The next day, he calls up and said "How much have you spent?" I said, "About $20,000." He said, "Don't spend any more."


Which explains why some of the work was, er, subpar...

One of the things in my business plan [for the New Universe books] is that we were going to guarantee royalties or pay higher rates in order to get the big name artists to do this stuff. .... All that stuff got scrubbed. I was told, you can pay people their page rate, that's it. ... So basically, if you check the New Universe, the artists you'll find were people who couldn't get any other work.

Ouch.
 
 
Bard: One-Man Humaton Hoedown
03:06 / 12.12.05
...jesus christ.

I fucking dreamed this place up. Like...3 years ago. Right up to the goddamned super-talisman that a let the bearer alter reality, including a fucked up old man giving it to a younger guy then trying to get it back. And an event that gave everyone superpowers.

Jesus fucking christ.

::sighs and shakes his head:: I swear to god, there are no original ideas anymore. Damn near everything's been done.
 
 
H3ct0r L1m4
10:24 / 12.12.05
Jack, others have put it better than me, but anyway: a writer whose work is sometimes the most interesting when in the superhero/metahuman/scifihero subgenre [and whose career doesn't depend on it, but to which he keeps coming back] has got to love that thing.

or at least like it only enough to make out, occasionally.
 
 
Our Lady Has Left the Building
14:16 / 12.12.05
I thought it wasn't that Ellis didn't like superheroes, it was that he didn't like doing superheroes he didn't own, and talked about how his fellow writers taking on stuff like JLA and Ultimates was a bad thing... until he started doing it too. Am I wrong?
 
 
STOATIE LIEKS CHOCOLATE MILK
15:37 / 12.12.05
For what it's worth, imho Ellis is great when he's doing the stuff he loves. Orbiter was wonderful, Ocean was also lovely. Bits of Stormwatch too...
 
 
FinderWolf
16:48 / 12.12.05
Newsarama mentions that when it first came out, the New Universe titles sold as well or slightly better than Marvel's Ultimate titles now. That was shocking to me...I didn't know the NU books did good numbers back in the day.

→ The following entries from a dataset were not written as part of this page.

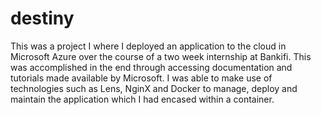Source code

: # destiny

This was a project I where I deployed an application to the cloud in Microsoft Azure over the course of a two week internship at Bankifi. This was accomplished in the end through accessing documentation and tutorials made available by Microsoft. I was able to make use of technologies such as Lens, NginX and Docker to manage, deploy and maintain the application which I had encased within a container.
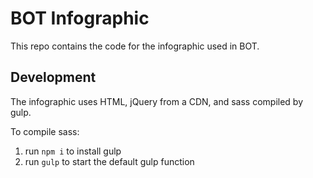 # BOT Infographic   
This repo contains the code for the infographic used in BOT.

## Development
The infographic uses HTML, jQuery from a CDN, and sass compiled by gulp.

To compile sass:
1. run `npm i` to install gulp
2. run `gulp` to start the default gulp function

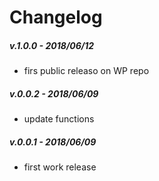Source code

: # Changelog

##### v.1.0.0 - 2018/06/12
- firs public releaso on WP repo

##### v.0.0.2 - 2018/06/09
- update functions

##### v.0.0.1 - 2018/06/09
- first work release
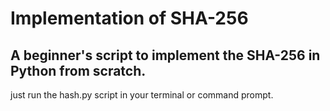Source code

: # Implementation of SHA-256

## A beginner's script to implement the SHA-256 in Python from scratch.

just run the hash.py script in your terminal or command prompt. 
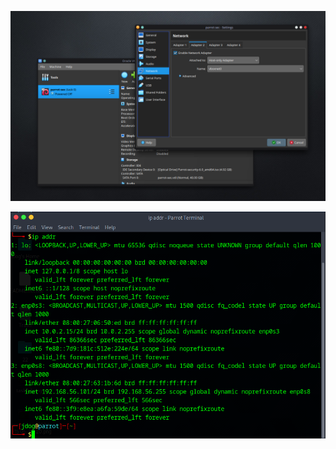 ![](https://github.com/Jaifin-aloor/ecs-lab-4/blob/main/task%200/task0.png)

![](https://github.com/Jaifin-aloor/ecs-lab-4/blob/main/task%200/task0.1.png)
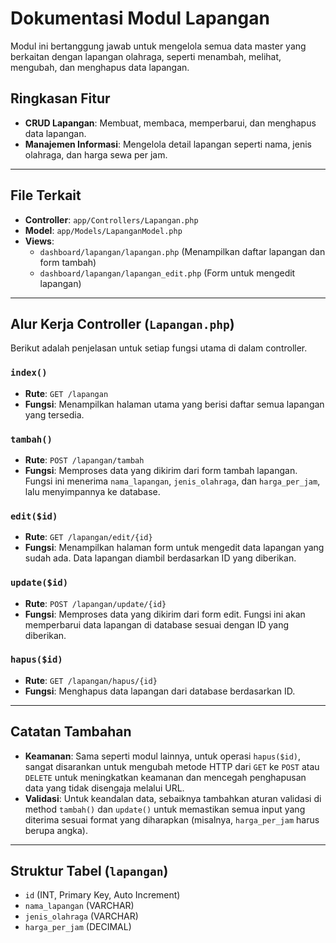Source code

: # Dokumentasi Modul Lapangan

Modul ini bertanggung jawab untuk mengelola semua data master yang berkaitan dengan lapangan olahraga, seperti menambah, melihat, mengubah, dan menghapus data lapangan.

## Ringkasan Fitur

- **CRUD Lapangan**: Membuat, membaca, memperbarui, dan menghapus data lapangan.
- **Manajemen Informasi**: Mengelola detail lapangan seperti nama, jenis olahraga, dan harga sewa per jam.

---

## File Terkait

- **Controller**: `app/Controllers/Lapangan.php`
- **Model**: `app/Models/LapanganModel.php`
- **Views**:
    - `dashboard/lapangan/lapangan.php` (Menampilkan daftar lapangan dan form tambah)
    - `dashboard/lapangan/lapangan_edit.php` (Form untuk mengedit lapangan)

---

## Alur Kerja Controller (`Lapangan.php`)

Berikut adalah penjelasan untuk setiap fungsi utama di dalam controller.

### `index()`
- **Rute**: `GET /lapangan`
- **Fungsi**: Menampilkan halaman utama yang berisi daftar semua lapangan yang tersedia.

### `tambah()`
- **Rute**: `POST /lapangan/tambah`
- **Fungsi**: Memproses data yang dikirim dari form tambah lapangan. Fungsi ini menerima `nama_lapangan`, `jenis_olahraga`, dan `harga_per_jam`, lalu menyimpannya ke database.

### `edit($id)`
- **Rute**: `GET /lapangan/edit/{id}`
- **Fungsi**: Menampilkan halaman form untuk mengedit data lapangan yang sudah ada. Data lapangan diambil berdasarkan ID yang diberikan.

### `update($id)`
- **Rute**: `POST /lapangan/update/{id}`
- **Fungsi**: Memproses data yang dikirim dari form edit. Fungsi ini akan memperbarui data lapangan di database sesuai dengan ID yang diberikan.

### `hapus($id)`
- **Rute**: `GET /lapangan/hapus/{id}`
- **Fungsi**: Menghapus data lapangan dari database berdasarkan ID.

---

## Catatan Tambahan

- **Keamanan**: Sama seperti modul lainnya, untuk operasi `hapus($id)`, sangat disarankan untuk mengubah metode HTTP dari `GET` ke `POST` atau `DELETE` untuk meningkatkan keamanan dan mencegah penghapusan data yang tidak disengaja melalui URL.
- **Validasi**: Untuk keandalan data, sebaiknya tambahkan aturan validasi di method `tambah()` dan `update()` untuk memastikan semua input yang diterima sesuai format yang diharapkan (misalnya, `harga_per_jam` harus berupa angka).

---

## Struktur Tabel (`lapangan`)

- `id` (INT, Primary Key, Auto Increment)
- `nama_lapangan` (VARCHAR)
- `jenis_olahraga` (VARCHAR)
- `harga_per_jam` (DECIMAL)

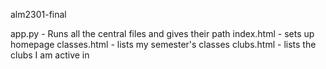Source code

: alm2301-final

app.py - Runs all the central files and gives their path
index.html - sets up homepage
classes.html - lists my semester's classes
clubs.html - lists the clubs I am active in
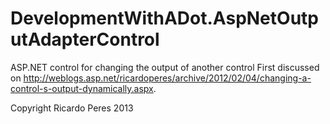 DevelopmentWithADot.AspNetOutputAdapterControl
========================================

ASP.NET control for changing the output of another control
First discussed on http://weblogs.asp.net/ricardoperes/archive/2012/02/04/changing-a-control-s-output-dynamically.aspx.

Copyright Ricardo Peres 2013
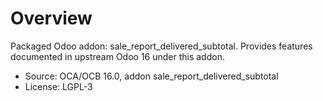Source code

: # Overview

Packaged Odoo addon: sale_report_delivered_subtotal. Provides features documented in upstream Odoo 16 under this addon.

- Source: OCA/OCB 16.0, addon sale_report_delivered_subtotal
- License: LGPL-3
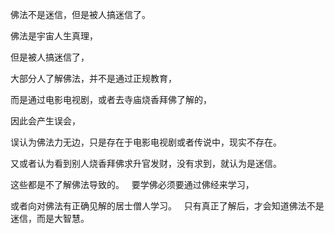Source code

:佛法不是迷信，但是被人搞迷信了。

佛法是宇宙人生真理，

但是被人搞迷信了，

大部分人了解佛法，并不是通过正规教育，

而是通过电影电视剧，或者去寺庙烧香拜佛了解的，

因此会产生误会，

误认为佛法力无边，只是存在于电影电视剧或者传说中，现实不存在。

又或者认为看到别人烧香拜佛求升官发财，没有求到，就认为是迷信。

这些都是不了解佛法导致的。
 
要学佛必须要通过佛经来学习，

或者向对佛法有正确见解的居士僧人学习。
 
只有真正了解后，才会知道佛法不是迷信，而是大智慧。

also, Newsarama mentions this...

>> Most recently, Marvel’s Exiles series has re-fired interest in the New Universe, with its reality-hopping band of heroes landing in the NU at a point prior to the Black Event, a time when the heroes were still heroing, and the future looked brighter than it did after The Pitt.

I didn't know this either. I've never read Exiles, though.

As for Ellis' take on the NU, I just hope it'll be fun and entertaining, maybe even a bit inspired.
 
 
Benny the Ball
17:04 / 12.12.05
I hope he incorperates the Nth Man, the ultimate ninja.
 
 
eddie thirteen
21:17 / 12.12.05
The Newsarama numbers may be a little misleading -- comics in general back then sold many, many more copies than they do today.
 
 
Imaginary Mongoose Solutions
21:33 / 12.12.05
Really, though, I think I-don't-want-to-write-about-superheroes-I-want-to-write-about-the-superHUMAN is just code speech for the love that dare not speak its name.

I think there might be a bit of truth to that, however, I think one of the many problems that arises in discussing Ellis and Superheroes is that people confuse Superheroes with Superhuman or Posthuman themes. It seems to me that what Ellis is really interested in is transhumanisim/posthumanisim and it's just that currently, the best way to explore all of that and make money is do to a superhero book.

But superhero stories and posthuman stories are not necessarily the same thing... there's just a large audience that can't tell the difference. A large audience that looks at a story about posthumanity that may not have the tropes and markings of a superhero book and shuns it as "a bad superhero book".

I know it frustrates me and I love superheroes.
 
 
H3ct0r L1m4
23:21 / 12.12.05
CBR News spoke to Editor Mark Paniccia about the event and the various books that are part of it.

other creator teams revealed there, and some covers too. cool, but... everything looks just the same. =/
 
 
The Falcon
23:45 / 12.12.05
Hmm, Pulido on Starbrand. Might swing it. I was exposed to the New Universe in backups in Thundercats, Transformers and Spider-Man & Zoids. Only ever read Spitfire and the aforementioned Starbrand, which i like quite lot. Funny relationships; what was it is his gf kept calling him - duck? Weird; anyway, quite dug that.